▸ **The problem**
Copy all lines containing the string "event" from the records below.

Stored data entries

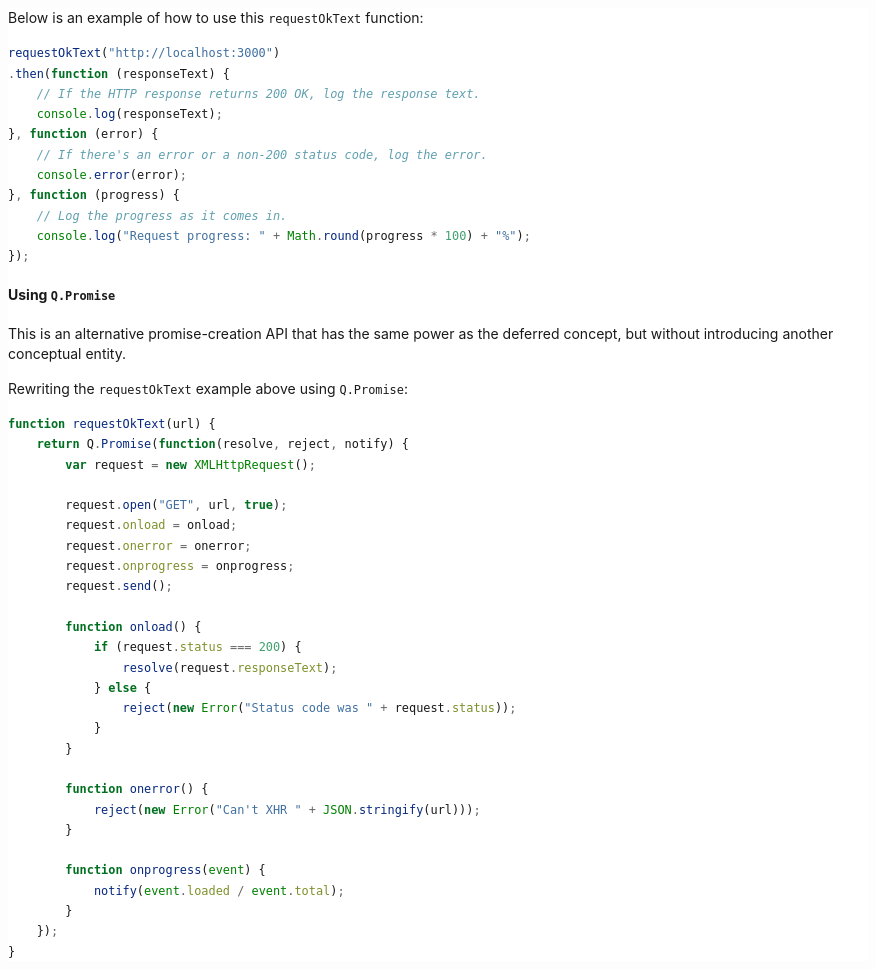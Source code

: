 Below is an example of how to use this ``requestOkText`` function:

```javascript
requestOkText("http://localhost:3000")
.then(function (responseText) {
    // If the HTTP response returns 200 OK, log the response text.
    console.log(responseText);
}, function (error) {
    // If there's an error or a non-200 status code, log the error.
    console.error(error);
}, function (progress) {
    // Log the progress as it comes in.
    console.log("Request progress: " + Math.round(progress * 100) + "%");
});
```

#### Using `Q.Promise`

This is an alternative promise-creation API that has the same power as the deferred concept, but without introducing
another conceptual entity.

Rewriting the `requestOkText` example above using `Q.Promise`:

```javascript
function requestOkText(url) {
    return Q.Promise(function(resolve, reject, notify) {
        var request = new XMLHttpRequest();

        request.open("GET", url, true);
        request.onload = onload;
        request.onerror = onerror;
        request.onprogress = onprogress;
        request.send();

        function onload() {
            if (request.status === 200) {
                resolve(request.responseText);
            } else {
                reject(new Error("Status code was " + request.status));
            }
        }

        function onerror() {
            reject(new Error("Can't XHR " + JSON.stringify(url)));
        }

        function onprogress(event) {
            notify(event.loaded / event.total);
        }
    });
}
```
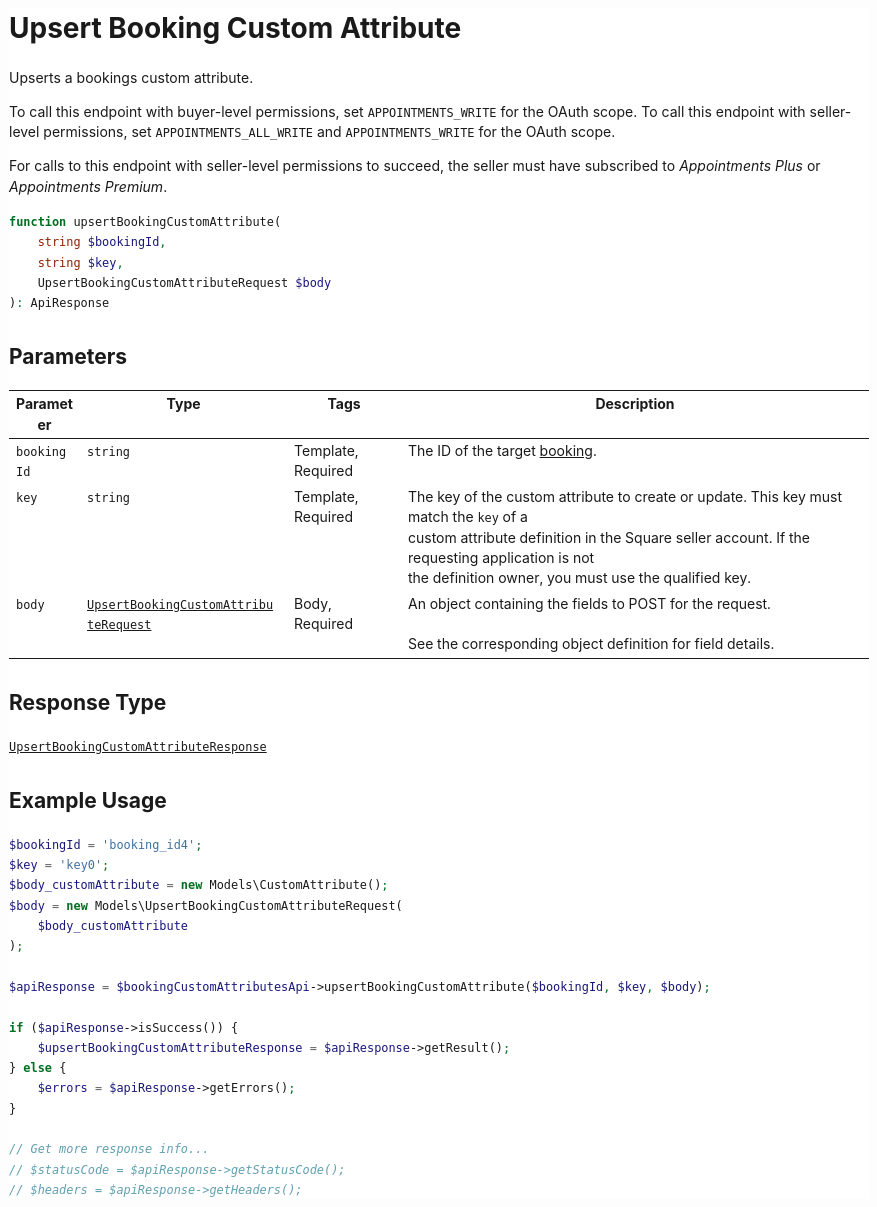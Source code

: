 
# Upsert Booking Custom Attribute

Upserts a bookings custom attribute.

To call this endpoint with buyer-level permissions, set `APPOINTMENTS_WRITE` for the OAuth scope.
To call this endpoint with seller-level permissions, set `APPOINTMENTS_ALL_WRITE` and `APPOINTMENTS_WRITE` for the OAuth scope.

For calls to this endpoint with seller-level permissions to succeed, the seller must have subscribed to *Appointments Plus*
or *Appointments Premium*.

```php
function upsertBookingCustomAttribute(
    string $bookingId,
    string $key,
    UpsertBookingCustomAttributeRequest $body
): ApiResponse
```

## Parameters

| Parameter | Type | Tags | Description |
|  --- | --- | --- | --- |
| `bookingId` | `string` | Template, Required | The ID of the target [booking](../../doc/models/booking.md). |
| `key` | `string` | Template, Required | The key of the custom attribute to create or update. This key must match the `key` of a<br>custom attribute definition in the Square seller account. If the requesting application is not<br>the definition owner, you must use the qualified key. |
| `body` | [`UpsertBookingCustomAttributeRequest`](../../doc/models/upsert-booking-custom-attribute-request.md) | Body, Required | An object containing the fields to POST for the request.<br><br>See the corresponding object definition for field details. |

## Response Type

[`UpsertBookingCustomAttributeResponse`](../../doc/models/upsert-booking-custom-attribute-response.md)

## Example Usage

```php
$bookingId = 'booking_id4';
$key = 'key0';
$body_customAttribute = new Models\CustomAttribute();
$body = new Models\UpsertBookingCustomAttributeRequest(
    $body_customAttribute
);

$apiResponse = $bookingCustomAttributesApi->upsertBookingCustomAttribute($bookingId, $key, $body);

if ($apiResponse->isSuccess()) {
    $upsertBookingCustomAttributeResponse = $apiResponse->getResult();
} else {
    $errors = $apiResponse->getErrors();
}

// Get more response info...
// $statusCode = $apiResponse->getStatusCode();
// $headers = $apiResponse->getHeaders();
```

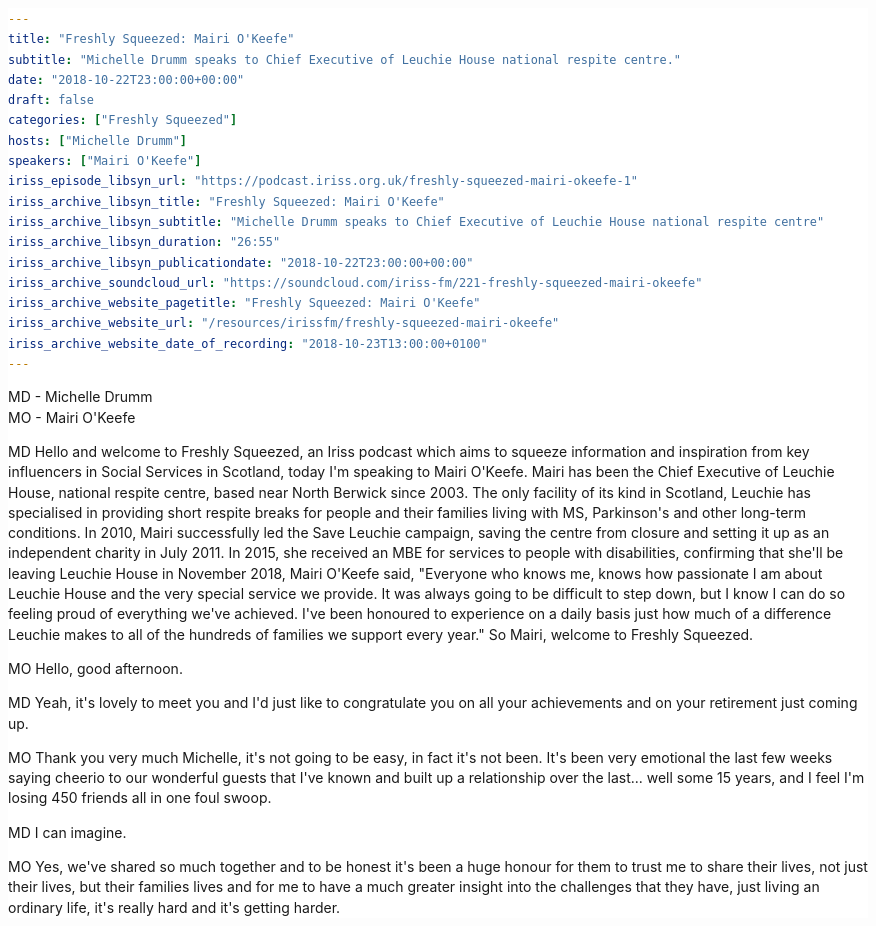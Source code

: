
 ```yaml
---
title: "Freshly Squeezed: Mairi O'Keefe"
subtitle: "Michelle Drumm speaks to Chief Executive of Leuchie House national respite centre."
date: "2018-10-22T23:00:00+00:00"
draft: false
categories: ["Freshly Squeezed"]
hosts: ["Michelle Drumm"]
speakers: ["Mairi O'Keefe"]
iriss_episode_libsyn_url: "https://podcast.iriss.org.uk/freshly-squeezed-mairi-okeefe-1"
iriss_archive_libsyn_title: "Freshly Squeezed: Mairi O'Keefe"
iriss_archive_libsyn_subtitle: "Michelle Drumm speaks to Chief Executive of Leuchie House national respite centre"
iriss_archive_libsyn_duration: "26:55"
iriss_archive_libsyn_publicationdate: "2018-10-22T23:00:00+00:00"
iriss_archive_soundcloud_url: "https://soundcloud.com/iriss-fm/221-freshly-squeezed-mairi-okeefe"
iriss_archive_website_pagetitle: "Freshly Squeezed: Mairi O'Keefe"
iriss_archive_website_url: "/resources/irissfm/freshly-squeezed-mairi-okeefe"
iriss_archive_website_date_of_recording: "2018-10-23T13:00:00+0100"
---
```

MD - Michelle Drumm  
MO - Mairi O'Keefe

MD Hello and welcome to Freshly Squeezed, an Iriss podcast which aims to squeeze information and inspiration from key influencers in Social Services in Scotland, today I'm speaking to Mairi O'Keefe. Mairi has been the Chief Executive of Leuchie House, national respite centre, based near North Berwick since 2003. The only facility of its kind in Scotland, Leuchie has specialised in providing short respite breaks for people and their families living with MS, Parkinson's and other long-term conditions. In 2010, Mairi successfully led the Save Leuchie campaign, saving the centre from closure and setting it up as an independent charity in July 2011. In 2015, she received an MBE for services to people with disabilities, confirming that she'll be leaving Leuchie House in November 2018, Mairi O'Keefe said, "Everyone who knows me, knows how passionate I am about Leuchie House and the very special service we provide. It was always going to be difficult to step down, but I know I can do so feeling proud of everything we've achieved. I've been honoured to experience on a daily basis just how much of a difference Leuchie makes to all of the hundreds of families we support every year." So Mairi, welcome to Freshly Squeezed.

MO Hello, good afternoon.

MD Yeah, it's lovely to meet you and I'd just like to congratulate you on all your achievements and on your retirement just coming up.

MO Thank you very much Michelle, it's not going to be easy, in fact it's not been. It's been very emotional the last few weeks saying cheerio to our wonderful guests that I've known and built up a relationship over the last... well some 15 years, and I feel I'm losing 450 friends all in one foul swoop.

MD I can imagine.

MO Yes, we've shared so much together and to be honest it's been a huge honour for them to trust me to share their lives, not just their lives, but their families lives and for me to have a much greater insight into the challenges that they have, just living an ordinary life, it's really hard and it's getting harder.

▸ **Written solution**
        function onprogress(event) {
            notify(event.loaded / event.total);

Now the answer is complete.